• _SUPPLIED DATA_:
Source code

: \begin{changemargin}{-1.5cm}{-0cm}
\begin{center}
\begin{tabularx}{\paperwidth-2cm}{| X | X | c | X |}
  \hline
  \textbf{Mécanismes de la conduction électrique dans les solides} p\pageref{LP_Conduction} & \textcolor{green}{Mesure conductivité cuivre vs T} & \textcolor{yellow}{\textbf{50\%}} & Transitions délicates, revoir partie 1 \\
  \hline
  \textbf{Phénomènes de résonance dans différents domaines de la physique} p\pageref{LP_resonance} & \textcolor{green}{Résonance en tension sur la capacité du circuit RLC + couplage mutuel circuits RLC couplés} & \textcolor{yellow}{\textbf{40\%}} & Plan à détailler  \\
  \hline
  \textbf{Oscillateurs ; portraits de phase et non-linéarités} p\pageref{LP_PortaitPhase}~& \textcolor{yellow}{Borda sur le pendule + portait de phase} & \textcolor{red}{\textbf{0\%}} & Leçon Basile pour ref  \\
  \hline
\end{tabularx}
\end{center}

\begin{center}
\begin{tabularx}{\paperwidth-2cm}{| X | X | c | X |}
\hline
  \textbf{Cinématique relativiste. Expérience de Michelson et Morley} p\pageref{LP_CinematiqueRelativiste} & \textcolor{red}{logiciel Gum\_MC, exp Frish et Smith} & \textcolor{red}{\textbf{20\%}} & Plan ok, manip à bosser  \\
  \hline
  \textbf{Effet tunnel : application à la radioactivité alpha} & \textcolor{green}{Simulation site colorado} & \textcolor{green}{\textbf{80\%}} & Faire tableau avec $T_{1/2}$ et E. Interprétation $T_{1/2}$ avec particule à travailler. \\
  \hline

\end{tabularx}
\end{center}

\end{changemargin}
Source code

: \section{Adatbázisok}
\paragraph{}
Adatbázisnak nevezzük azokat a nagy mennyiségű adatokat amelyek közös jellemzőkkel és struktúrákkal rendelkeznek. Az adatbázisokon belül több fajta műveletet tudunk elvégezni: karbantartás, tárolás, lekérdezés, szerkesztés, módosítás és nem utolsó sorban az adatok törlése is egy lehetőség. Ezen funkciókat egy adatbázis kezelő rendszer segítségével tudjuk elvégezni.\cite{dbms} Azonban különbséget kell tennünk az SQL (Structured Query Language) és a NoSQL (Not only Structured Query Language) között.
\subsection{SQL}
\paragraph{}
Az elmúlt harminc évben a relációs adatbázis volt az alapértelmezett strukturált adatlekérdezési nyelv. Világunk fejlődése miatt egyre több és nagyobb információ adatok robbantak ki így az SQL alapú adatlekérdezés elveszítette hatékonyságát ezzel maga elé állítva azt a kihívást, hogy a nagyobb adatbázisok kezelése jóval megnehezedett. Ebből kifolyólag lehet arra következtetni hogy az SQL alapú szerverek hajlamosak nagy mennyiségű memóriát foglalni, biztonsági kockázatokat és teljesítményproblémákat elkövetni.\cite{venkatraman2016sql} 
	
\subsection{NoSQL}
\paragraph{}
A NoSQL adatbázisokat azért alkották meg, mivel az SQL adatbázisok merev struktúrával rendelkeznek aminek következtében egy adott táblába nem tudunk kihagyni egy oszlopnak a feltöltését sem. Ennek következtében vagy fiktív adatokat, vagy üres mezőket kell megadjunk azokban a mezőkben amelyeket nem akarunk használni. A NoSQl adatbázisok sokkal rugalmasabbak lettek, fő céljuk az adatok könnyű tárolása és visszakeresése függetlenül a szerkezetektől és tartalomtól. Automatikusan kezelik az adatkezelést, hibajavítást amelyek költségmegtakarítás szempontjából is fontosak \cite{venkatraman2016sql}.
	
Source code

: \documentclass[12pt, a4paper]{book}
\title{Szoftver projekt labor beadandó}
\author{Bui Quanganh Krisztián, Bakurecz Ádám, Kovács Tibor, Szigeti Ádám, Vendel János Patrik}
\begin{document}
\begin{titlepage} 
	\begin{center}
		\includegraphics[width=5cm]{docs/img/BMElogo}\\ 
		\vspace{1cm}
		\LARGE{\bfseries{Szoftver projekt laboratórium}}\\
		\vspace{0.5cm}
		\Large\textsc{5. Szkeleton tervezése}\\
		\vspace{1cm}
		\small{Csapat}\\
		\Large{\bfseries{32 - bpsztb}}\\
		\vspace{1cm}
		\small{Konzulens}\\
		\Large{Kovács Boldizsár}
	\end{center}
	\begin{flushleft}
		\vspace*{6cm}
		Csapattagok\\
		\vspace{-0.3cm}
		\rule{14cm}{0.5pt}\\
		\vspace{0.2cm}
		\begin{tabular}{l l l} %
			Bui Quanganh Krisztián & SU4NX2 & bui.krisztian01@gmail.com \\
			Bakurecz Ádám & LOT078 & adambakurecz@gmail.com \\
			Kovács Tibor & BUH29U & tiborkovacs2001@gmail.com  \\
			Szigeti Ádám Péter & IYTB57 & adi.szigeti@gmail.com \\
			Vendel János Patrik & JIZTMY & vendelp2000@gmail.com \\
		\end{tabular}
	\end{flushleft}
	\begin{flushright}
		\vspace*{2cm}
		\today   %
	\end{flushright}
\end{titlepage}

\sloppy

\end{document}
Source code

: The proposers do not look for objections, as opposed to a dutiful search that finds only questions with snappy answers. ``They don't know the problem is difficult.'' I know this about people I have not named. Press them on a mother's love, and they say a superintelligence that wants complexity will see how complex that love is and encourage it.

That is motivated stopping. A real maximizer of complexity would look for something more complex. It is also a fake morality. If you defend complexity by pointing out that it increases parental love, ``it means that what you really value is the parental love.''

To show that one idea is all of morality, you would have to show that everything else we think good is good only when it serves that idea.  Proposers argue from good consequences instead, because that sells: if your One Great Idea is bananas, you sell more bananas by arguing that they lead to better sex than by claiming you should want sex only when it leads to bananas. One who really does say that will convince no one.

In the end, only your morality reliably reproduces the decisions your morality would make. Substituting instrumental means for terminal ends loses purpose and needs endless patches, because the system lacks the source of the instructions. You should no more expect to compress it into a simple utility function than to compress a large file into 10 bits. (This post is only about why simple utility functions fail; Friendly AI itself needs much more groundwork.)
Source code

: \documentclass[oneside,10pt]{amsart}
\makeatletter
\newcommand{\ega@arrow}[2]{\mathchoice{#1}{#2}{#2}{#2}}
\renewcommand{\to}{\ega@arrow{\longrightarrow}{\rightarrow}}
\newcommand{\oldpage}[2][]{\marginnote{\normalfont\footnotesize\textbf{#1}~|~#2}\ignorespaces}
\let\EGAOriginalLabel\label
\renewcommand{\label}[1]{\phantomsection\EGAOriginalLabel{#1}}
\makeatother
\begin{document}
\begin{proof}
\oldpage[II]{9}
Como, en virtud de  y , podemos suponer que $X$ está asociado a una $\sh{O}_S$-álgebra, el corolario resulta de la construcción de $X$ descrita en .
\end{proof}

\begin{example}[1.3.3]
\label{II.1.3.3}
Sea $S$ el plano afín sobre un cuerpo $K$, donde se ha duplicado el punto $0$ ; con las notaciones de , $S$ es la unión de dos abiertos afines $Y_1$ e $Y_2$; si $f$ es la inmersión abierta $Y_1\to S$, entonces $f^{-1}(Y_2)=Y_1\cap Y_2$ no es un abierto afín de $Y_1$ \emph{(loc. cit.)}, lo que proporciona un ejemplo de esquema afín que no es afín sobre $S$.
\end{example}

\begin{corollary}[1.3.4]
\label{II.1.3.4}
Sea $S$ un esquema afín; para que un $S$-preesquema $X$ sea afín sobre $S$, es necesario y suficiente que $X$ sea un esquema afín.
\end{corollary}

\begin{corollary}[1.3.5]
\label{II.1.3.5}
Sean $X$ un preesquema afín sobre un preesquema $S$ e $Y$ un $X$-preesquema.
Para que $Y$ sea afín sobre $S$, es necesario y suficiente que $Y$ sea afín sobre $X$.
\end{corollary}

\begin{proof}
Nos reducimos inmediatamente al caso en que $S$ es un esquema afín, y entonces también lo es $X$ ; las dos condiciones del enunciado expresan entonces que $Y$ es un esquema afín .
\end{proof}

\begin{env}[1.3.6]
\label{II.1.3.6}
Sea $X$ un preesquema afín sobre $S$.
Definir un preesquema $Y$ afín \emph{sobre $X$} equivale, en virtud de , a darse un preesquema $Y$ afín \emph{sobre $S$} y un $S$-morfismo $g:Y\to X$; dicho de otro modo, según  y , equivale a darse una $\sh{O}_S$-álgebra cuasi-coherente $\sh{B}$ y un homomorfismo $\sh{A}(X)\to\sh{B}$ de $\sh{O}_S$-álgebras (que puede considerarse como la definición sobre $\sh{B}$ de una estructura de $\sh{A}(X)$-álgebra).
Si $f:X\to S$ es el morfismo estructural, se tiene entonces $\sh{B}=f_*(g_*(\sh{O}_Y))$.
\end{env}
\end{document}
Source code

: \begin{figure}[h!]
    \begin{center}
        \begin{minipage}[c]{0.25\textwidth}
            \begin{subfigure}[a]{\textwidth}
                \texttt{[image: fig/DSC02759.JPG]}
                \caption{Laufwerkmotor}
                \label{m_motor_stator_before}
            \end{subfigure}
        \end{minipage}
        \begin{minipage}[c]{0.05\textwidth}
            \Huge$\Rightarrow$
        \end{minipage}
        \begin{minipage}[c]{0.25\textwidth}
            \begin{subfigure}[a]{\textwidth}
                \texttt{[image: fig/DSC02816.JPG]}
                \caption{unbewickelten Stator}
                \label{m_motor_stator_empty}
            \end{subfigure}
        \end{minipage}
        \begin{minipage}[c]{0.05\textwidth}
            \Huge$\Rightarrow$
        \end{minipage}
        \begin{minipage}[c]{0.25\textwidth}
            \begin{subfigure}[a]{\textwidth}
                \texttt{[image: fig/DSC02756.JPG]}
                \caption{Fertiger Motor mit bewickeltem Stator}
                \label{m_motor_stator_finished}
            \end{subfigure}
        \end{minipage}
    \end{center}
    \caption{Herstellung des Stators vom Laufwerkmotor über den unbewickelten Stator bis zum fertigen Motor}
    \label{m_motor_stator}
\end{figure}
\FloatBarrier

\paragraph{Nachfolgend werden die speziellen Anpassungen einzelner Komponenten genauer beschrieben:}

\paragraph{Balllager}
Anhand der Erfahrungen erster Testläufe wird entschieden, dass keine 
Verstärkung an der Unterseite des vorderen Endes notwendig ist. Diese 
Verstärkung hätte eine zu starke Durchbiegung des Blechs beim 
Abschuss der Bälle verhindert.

• _WHAT NEEDS TO BE DONE_:
Calculate how many lines of the material include the string "documentclass", and state that number by itself.

• _YOUR RESPONSE_:
2